MATERIAL SHOWN
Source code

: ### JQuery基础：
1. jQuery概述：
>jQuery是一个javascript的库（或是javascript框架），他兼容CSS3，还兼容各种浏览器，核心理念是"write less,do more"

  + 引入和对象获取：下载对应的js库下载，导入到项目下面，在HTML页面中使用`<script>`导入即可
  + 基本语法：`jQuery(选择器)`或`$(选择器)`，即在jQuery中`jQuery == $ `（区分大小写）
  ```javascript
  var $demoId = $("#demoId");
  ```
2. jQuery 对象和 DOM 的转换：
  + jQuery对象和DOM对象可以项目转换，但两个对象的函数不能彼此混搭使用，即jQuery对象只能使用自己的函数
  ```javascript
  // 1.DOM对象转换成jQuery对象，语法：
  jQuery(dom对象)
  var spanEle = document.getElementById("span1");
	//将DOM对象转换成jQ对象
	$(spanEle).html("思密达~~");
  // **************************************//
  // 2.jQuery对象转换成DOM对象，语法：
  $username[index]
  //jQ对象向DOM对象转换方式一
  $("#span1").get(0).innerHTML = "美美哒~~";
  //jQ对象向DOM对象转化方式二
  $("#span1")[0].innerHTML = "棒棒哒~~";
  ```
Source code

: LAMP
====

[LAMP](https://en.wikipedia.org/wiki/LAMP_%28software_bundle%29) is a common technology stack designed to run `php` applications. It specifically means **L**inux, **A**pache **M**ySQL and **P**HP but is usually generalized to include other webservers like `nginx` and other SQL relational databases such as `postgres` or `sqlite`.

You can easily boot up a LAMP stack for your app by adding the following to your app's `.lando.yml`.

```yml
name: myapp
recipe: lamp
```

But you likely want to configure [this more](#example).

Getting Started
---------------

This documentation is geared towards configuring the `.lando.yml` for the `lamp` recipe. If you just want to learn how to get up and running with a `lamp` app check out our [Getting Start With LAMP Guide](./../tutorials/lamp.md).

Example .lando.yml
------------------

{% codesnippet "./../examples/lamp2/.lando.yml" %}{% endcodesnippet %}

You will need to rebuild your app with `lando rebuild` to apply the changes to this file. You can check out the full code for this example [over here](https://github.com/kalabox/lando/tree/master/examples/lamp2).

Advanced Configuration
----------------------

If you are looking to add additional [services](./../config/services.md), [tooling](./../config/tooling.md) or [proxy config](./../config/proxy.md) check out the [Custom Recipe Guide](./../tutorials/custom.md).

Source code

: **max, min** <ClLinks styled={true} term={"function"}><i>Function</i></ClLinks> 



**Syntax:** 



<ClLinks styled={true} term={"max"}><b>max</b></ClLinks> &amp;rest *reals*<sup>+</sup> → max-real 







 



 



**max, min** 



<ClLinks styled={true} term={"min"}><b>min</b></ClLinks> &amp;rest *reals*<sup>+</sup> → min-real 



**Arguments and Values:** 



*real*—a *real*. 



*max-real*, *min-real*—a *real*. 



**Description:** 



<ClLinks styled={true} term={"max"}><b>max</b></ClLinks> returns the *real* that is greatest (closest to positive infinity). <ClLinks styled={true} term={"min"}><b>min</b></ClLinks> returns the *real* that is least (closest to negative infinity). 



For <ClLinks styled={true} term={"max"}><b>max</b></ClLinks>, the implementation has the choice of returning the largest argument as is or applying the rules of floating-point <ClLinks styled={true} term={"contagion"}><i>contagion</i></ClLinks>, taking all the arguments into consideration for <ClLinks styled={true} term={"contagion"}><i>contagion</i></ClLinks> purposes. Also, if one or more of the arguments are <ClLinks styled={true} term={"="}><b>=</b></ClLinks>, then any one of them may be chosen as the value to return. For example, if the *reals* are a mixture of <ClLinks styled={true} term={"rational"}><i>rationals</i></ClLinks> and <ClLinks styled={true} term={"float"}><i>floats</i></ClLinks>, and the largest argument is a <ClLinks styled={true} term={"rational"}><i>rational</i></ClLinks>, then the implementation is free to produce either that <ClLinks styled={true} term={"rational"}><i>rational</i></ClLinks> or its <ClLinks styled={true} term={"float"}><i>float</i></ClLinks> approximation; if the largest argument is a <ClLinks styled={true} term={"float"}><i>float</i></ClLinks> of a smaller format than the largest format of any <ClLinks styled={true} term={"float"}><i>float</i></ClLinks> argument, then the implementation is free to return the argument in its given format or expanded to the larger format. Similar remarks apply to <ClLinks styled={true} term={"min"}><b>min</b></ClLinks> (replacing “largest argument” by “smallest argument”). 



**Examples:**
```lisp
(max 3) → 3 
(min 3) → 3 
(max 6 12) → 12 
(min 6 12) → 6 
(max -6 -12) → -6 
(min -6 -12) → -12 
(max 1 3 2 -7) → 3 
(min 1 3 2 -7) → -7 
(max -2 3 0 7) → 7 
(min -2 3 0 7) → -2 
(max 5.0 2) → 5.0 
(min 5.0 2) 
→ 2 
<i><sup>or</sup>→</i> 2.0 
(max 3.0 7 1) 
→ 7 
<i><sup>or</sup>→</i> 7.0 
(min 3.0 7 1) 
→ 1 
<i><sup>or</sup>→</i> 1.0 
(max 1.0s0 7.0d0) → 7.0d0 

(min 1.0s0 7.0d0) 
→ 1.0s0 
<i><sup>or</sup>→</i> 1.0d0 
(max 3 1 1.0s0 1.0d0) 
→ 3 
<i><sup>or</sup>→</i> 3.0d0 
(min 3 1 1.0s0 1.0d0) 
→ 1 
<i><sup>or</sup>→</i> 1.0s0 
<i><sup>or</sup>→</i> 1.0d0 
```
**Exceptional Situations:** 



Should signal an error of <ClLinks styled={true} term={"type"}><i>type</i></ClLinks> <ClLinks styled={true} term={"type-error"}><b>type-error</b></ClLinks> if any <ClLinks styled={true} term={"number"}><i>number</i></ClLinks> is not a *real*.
==
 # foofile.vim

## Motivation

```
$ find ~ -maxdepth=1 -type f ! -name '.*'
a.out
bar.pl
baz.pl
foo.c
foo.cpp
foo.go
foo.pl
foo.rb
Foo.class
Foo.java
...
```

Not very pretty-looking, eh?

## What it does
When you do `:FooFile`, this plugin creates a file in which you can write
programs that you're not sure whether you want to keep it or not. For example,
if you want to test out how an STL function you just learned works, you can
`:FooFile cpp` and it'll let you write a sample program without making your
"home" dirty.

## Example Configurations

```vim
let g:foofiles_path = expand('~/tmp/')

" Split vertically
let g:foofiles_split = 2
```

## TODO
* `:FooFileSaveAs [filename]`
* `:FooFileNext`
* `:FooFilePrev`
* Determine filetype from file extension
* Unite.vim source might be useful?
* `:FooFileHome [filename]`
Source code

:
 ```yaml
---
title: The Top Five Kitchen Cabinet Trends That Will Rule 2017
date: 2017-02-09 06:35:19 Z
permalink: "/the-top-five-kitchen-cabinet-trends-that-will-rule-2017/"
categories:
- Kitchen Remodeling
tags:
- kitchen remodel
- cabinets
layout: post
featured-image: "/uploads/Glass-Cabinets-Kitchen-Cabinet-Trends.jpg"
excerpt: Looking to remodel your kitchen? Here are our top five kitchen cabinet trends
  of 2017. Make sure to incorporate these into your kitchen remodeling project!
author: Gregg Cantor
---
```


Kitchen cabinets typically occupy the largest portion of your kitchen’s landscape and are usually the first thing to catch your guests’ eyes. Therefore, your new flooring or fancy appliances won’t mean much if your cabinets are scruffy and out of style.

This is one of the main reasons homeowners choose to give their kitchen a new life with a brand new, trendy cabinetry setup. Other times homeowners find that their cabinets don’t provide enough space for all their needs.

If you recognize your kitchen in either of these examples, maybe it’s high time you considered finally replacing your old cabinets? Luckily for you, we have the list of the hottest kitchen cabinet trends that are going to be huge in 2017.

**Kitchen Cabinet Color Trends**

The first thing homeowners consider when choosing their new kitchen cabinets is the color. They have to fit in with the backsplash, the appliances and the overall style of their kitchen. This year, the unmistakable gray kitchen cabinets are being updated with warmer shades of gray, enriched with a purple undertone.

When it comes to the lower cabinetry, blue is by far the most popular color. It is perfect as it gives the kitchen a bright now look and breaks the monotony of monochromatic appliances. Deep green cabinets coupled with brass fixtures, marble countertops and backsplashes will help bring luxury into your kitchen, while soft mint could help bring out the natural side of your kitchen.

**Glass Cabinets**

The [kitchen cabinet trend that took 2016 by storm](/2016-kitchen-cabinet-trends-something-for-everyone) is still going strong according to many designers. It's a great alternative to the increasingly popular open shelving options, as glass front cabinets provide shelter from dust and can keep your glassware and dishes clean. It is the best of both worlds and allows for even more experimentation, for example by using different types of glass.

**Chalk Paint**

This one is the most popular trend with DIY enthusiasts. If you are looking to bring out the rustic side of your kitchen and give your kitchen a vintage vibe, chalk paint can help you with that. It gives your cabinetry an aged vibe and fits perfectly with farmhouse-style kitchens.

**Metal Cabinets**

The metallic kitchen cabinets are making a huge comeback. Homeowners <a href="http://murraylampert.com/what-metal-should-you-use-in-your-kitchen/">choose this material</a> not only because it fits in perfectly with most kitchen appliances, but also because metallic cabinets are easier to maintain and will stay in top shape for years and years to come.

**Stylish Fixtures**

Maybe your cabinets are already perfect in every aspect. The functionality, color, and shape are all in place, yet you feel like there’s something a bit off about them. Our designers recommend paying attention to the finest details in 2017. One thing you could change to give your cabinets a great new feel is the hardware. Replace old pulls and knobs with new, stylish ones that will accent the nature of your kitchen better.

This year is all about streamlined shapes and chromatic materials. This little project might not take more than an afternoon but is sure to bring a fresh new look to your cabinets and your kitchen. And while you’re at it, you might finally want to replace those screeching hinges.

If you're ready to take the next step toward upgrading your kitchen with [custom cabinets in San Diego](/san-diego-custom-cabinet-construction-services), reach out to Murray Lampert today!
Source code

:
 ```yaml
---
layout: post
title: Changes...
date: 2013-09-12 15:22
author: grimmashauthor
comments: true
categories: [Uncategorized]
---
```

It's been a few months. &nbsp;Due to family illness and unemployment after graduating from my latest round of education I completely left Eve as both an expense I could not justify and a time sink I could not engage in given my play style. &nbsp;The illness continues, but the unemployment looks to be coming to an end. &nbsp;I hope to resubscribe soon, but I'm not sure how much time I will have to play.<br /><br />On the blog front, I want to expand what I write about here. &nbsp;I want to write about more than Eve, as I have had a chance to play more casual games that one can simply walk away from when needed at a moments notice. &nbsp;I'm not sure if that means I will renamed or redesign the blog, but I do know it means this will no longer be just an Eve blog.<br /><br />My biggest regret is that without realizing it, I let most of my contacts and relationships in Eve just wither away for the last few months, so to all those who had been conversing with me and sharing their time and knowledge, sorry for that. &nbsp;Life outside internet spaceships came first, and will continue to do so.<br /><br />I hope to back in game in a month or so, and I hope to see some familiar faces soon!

WORK REQUIRED
Which of the lines above include the string "title"? Pick them out and copy them.

PROBLEM SOLUTION
title: The Top Five Kitchen Cabinet Trends That Will Rule 2017
title: Changes...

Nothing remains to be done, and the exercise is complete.